* **Work item**
Below are records; reproduce exactly the lines from the one that has "## 📡 GitHub Pages" through the one that has "my genuine love!", ends included, and nothing more.
▼▼▼
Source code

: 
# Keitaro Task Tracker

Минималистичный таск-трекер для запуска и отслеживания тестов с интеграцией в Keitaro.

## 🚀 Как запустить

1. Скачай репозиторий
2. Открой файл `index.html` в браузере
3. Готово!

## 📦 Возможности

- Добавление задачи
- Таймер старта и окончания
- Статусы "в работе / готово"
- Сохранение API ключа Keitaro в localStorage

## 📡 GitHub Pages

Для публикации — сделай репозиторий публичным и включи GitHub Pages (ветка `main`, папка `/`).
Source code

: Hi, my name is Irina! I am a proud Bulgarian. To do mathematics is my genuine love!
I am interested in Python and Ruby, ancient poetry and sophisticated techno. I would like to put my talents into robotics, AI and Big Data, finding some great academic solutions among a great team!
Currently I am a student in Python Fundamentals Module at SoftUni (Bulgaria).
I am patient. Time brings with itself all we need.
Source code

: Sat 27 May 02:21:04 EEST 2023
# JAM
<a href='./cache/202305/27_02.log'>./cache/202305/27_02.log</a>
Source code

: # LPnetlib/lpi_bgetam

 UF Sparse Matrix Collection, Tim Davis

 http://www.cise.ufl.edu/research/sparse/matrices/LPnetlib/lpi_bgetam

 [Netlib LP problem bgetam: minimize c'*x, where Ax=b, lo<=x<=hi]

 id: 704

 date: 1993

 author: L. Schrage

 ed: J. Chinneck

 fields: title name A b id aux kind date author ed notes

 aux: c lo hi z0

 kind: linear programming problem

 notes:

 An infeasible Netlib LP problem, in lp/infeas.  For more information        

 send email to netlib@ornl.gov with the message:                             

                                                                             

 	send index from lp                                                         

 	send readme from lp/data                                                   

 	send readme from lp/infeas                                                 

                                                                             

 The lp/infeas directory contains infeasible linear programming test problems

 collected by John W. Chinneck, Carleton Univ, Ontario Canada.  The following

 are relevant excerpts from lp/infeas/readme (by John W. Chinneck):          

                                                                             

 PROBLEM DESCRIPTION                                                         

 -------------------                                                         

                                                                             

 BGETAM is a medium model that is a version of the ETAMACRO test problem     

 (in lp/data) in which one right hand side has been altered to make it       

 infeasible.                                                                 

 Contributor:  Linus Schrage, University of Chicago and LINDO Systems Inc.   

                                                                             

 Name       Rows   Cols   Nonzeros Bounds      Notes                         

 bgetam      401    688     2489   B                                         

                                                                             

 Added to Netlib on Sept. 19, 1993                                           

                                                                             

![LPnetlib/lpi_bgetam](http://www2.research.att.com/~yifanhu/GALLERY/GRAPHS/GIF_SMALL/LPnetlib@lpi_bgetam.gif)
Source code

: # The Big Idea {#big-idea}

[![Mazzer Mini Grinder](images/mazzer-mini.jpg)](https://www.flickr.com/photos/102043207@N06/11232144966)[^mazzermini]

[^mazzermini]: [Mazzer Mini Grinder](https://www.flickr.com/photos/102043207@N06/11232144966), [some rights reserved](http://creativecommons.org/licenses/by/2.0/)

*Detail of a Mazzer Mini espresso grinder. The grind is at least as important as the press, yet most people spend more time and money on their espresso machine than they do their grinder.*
▲▲▲
* **The answer**
## 📡 GitHub Pages

Для публикации — сделай репозиторий публичным и включи GitHub Pages (ветка `main`, папка `/`).
Source code

: Hi, my name is Irina! I am a proud Bulgarian. To do mathematics is my genuine love!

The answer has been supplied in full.